Assistant Public Works Director Caitlin Gard wrote in a memo dated Monday to City Manager Carol Gonzales that city staff had worked with BNSF, the Kansas Department of Transportation and the Federal Railway Administration (FRA) to create recommendations for silencing train horns at all city railroad crossings. City staff had presented a prioritization schedule for this effort at a council committee meeting in June 2015. The council approved final plans on March 27, 2017.
The city hired a contractor earlier this year to install a raised road median for $125,000 as part of the project at 7315 Martindale and approved the payment in May, Gard said Tuesday. Installation of the signals and gates is the final step to implement the quiet zone there. Gard said that BNSF started that installation Oct. 2 “and won’t pull off until it’s complete.”
Also in line for quiet zones are crossings at 55th Street and Johnson Drive, 59th street east of Woodland and 75th Street and Martindale, Gard said.

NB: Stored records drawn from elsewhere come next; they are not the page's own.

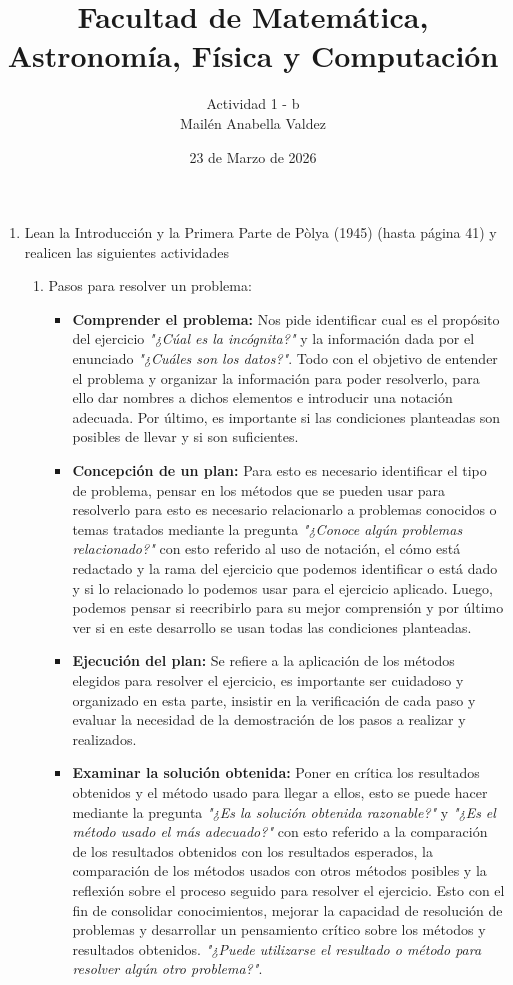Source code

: \documentclass[a4paper]{article}
\title{Facultad de Matemática, Astronomía, Física y Computación}
\author{Actividad 1 - b\\ Mailén Anabella Valdez}
\date{23 de Marzo de 2026}
\begin{document}
\maketitle
\begin{enumerate}
    \item Lean la Introducción y la Primera Parte de Pòlya (1945) (hasta página 41) y realicen las siguientes actividades
        \begin{enumerate}
            \item Pasos para resolver un problema:
            \begin{itemize}
                \item \textbf{Comprender el problema:} Nos pide identificar cual es el propósito del ejercicio \textit{"¿Cúal es la incógnita?"} y la información dada por el enunciado \textit{"¿Cuáles son los datos?"}. Todo con el objetivo de entender el problema y organizar la información para poder resolverlo, para ello dar nombres a dichos elementos e introducir una notación adecuada. Por último, es importante si las condiciones planteadas son posibles de llevar y si son suficientes.
                \item \textbf{Concepción de un plan:} Para esto es necesario identificar el tipo de problema, pensar en los métodos que se pueden usar para resolverlo para esto es necesario relacionarlo a problemas conocidos o temas tratados mediante la pregunta \textit{"¿Conoce algún problemas relacionado?"} con esto referido al uso de notación, el cómo está redactado y la rama del ejercicio que podemos identificar o está dado y si lo relacionado lo podemos usar para el ejercicio aplicado. Luego, podemos pensar si reecribirlo para su mejor comprensión y por último ver si en este desarrollo se usan todas las condiciones planteadas.
                \item \textbf{Ejecución del plan:} Se refiere a la aplicación de los métodos elegidos para resolver el ejercicio, es importante ser cuidadoso y organizado en esta parte, insistir en la verificación de cada paso y evaluar la necesidad de la demostración de los pasos a realizar y realizados.
                \item \textbf{Examinar la solución obtenida:} Poner en crítica los resultados obtenidos y el método usado para llegar a ellos, esto se puede hacer mediante la pregunta \textit{"¿Es la solución obtenida razonable?"} y \textit{"¿Es el método usado el más adecuado?"} con esto referido a la comparación de los resultados obtenidos con los resultados esperados, la comparación de los métodos usados con otros métodos posibles y la reflexión sobre el proceso seguido para resolver el ejercicio. Esto con el fin de consolidar conocimientos, mejorar la capacidad de resolución de problemas y desarrollar un pensamiento crítico sobre los métodos y resultados obtenidos. \textit{"¿Puede utilizarse el resultado o método para resolver algún otro problema?"}.

\end{itemize}
\end{enumerate}
\end{enumerate}
\end{document}
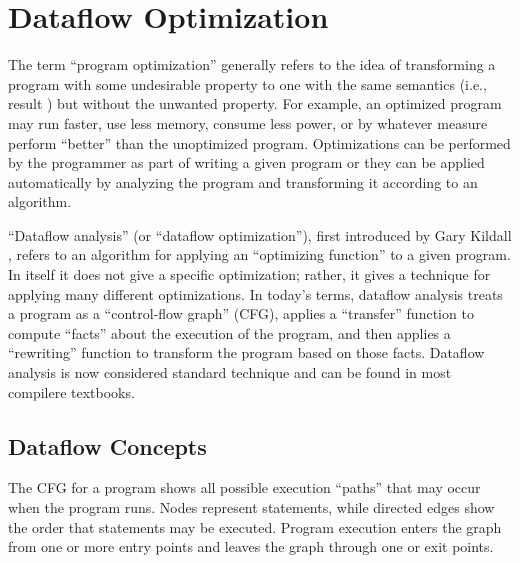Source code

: \documentclass[12pt]{report}
\begin{document}


\renewcommand{\textfraction}{0.1}
\renewcommand{\topfraction}{0.9}

\chapter{Dataflow Optimization}
\label{ref_chapter_background}



The term ``program optimization'' generally refers to the idea of
transforming a program with some undesirable property to one with the
same semantics (i.e., result ) but without the unwanted property.  For
example, an optimized program may run faster, use less memory, consume
less power, or by whatever measure perform ``better'' than the
unoptimized program. Optimizations can be performed by the programmer
as part of writing a given program or they can be applied
automatically by analyzing the program and transforming it according
to an algorithm.

``Dataflow analysis'' (or ``dataflow optimization''), first introduced
by Gary Kildall \citep{Kildall1973}, refers to an algorithm for
applying an ``optimizing function'' to a given program. In itself it
does not give a specific optimization; rather, it gives a technique
for applying many different optimizations. In today's terms, dataflow
analysis treats a program as a ``control-flow graph'' (CFG), applies a
``transfer'' function to compute ``facts'' about the execution of the
program, and then applies a ``rewriting'' function to transform the
program based on those facts. Dataflow analysis is now considered
standard technique and can be found in most compilere textbooks.

\section{Dataflow Concepts}

The CFG for a program shows all possible execution ``paths'' that may
occur when the program runs. Nodes represent statements, while
directed edges show the order that statements may be executed.
Program execution enters the graph from one or more entry points and
leaves the graph through one or exit points.
\end{document}
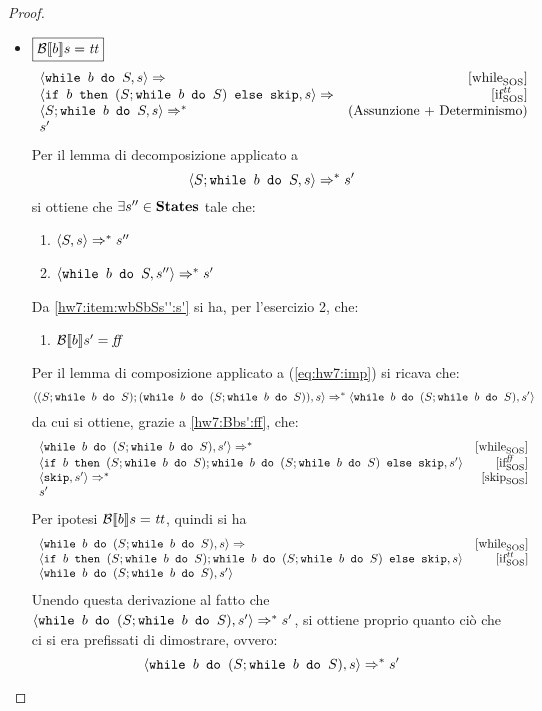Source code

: {\begin{proof}
\begin{itemize}
	\item $\boxed{\B{b} = \semtrue}$
	$$
	\begin{array}{lr}
	\confSs{\wbS{b}{S}}{s} \Rar{ }  & \whileSOS \\
	\confSs{\ifABC{b}{(S;\wbS{b}{S})}{\skipForFriends}}{s} \Rar{ } & \ifttSOS\\
	\confSs{S; \wbS{b}{S}}{s} \Rar{*} & (\text{Assunzione + Determinismo})\\
	s'
	\end{array}
	$$
	Per il lemma di decomposizione applicato a
	\begin{equation}
	\confSs{S; \wbS{b}{S}}{s} \Rar{*} s'
		\label{eq:hw7:imp}
	\end{equation}
	si ottiene che $\exists s'' \in \states$ tale che: 
	\begin{enumerate}[label=(\alph*)]
		\item $\confSs{S}{s} \Rar{*} s''$
		\item $\confSs{\wbS{b}{S}}{s''} \Rar{*} s'$
		\label{hw7:item:wbSbSs'':s'}
	\end{enumerate}
	Da \ref{hw7:item:wbSbSs'':s'} si ha, per l'esercizio 2, che:
	\begin{enumerate}[label=(\Roman*)]
		\item $\B{b}' = \semfalse$
		\label{hw7:Bbs':ff}
	\end{enumerate}  
	Per il lemma di composizione applicato a (\ref{eq:hw7:imp}) si ricava che:
	$$
	\confSs{(S; \wbS{b}{S}); (\wbS{b}{(S; \wbS{b}{S})})}{s} \Rar{*} \confSs{\wbS{b}{(S; \wbS{b}{S})}}{s'} 
	$$
	da cui si ottiene, grazie a \ref{hw7:Bbs':ff}, che:
	$$
	\begin{array}{lr}
	\confSs{\wbS{b}{(S; \wbS{b}{S})}}{s'} \Rar{*} & \whileSOS\\
	\confSs{\ifABC{b}{(S; \wbS{b}{S}); \wbS{b}{(S; \wbS{b}{S})}}{\skipForFriends}}{s'} & \ifffSOS\\
	\confSs{\skipForFriends}{s'} \Rar{*} & \skipSOS\\
	s' & \\
	\label{hw:arary}
	\end{array}
	$$  
	Per ipotesi $\B{b} = \semtrue$, quindi si ha
	$$
	\begin{array}{lr}
	\confSs{\wbS{b}{(S; \wbS{b}{S})}}{s} \Rar{ } & \whileSOS\\
	\confSs{\ifABC{b}{(S; \wbS{b}{S}); \wbS{b}{(S; \wbS{b}{S})}}{\skipForFriends}}{s} & \ifttSOS \\
	\confSs{\wbS{b}{(S; \wbS{b}{S})}}{s'} & 
	\end{array}
	$$
	Unendo questa derivazione al fatto che
	$\confSs{\wbS{b}{(S; \wbS{b}{S})}}{s'} \Rar{*} s'$, si ottiene
	proprio quanto ciò che ci si era prefissati di dimostrare, ovvero:
	$$
	\confSs{\wbS{b}{(S; \wbS{b}{S})}}{s} \Rar{*} s'
	$$
\end{itemize}


\end{proof}}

A city report on train horns dated Dec. 30, 2014, details concerns about the volume and frequency of train horns. The FRA passed a ruling in April 2005 requiring horns to be sounded at every public crossing, according to the report. The ruling overrides state law and railroads’ standard operating procedures.
Also from the report:
- The FRA ruling also allowed communities to apply for and establish railroad quiet zones when supplemental safety measures are used to offset the safety risk from removing train horns. The FRA maintains that train horns are the most effective single safety device for at-grade railroad crossings.
- Those supplemental safety measures typically comprise gates, medians, flashing lights, alarms, fail-safe monitoring and battery back-up power systems.
- A quiet zone is defined as a section of at least half a mile of rail line with one or more consecutive public crossings at which locomotive horns aren’t routinely sounded.
- Private-crossing maintenance for existing crossings typically is the responsibility of the railroad company whose lines the crossings provide access across. The city maintains no private railroad crossings.
- FRA quiet zones can include private crossings, but BNSF requires private-crossing owners to enter into an agreement with it to indemnify it from liability. The city is not a party in private-crossing agreements and can’t change them.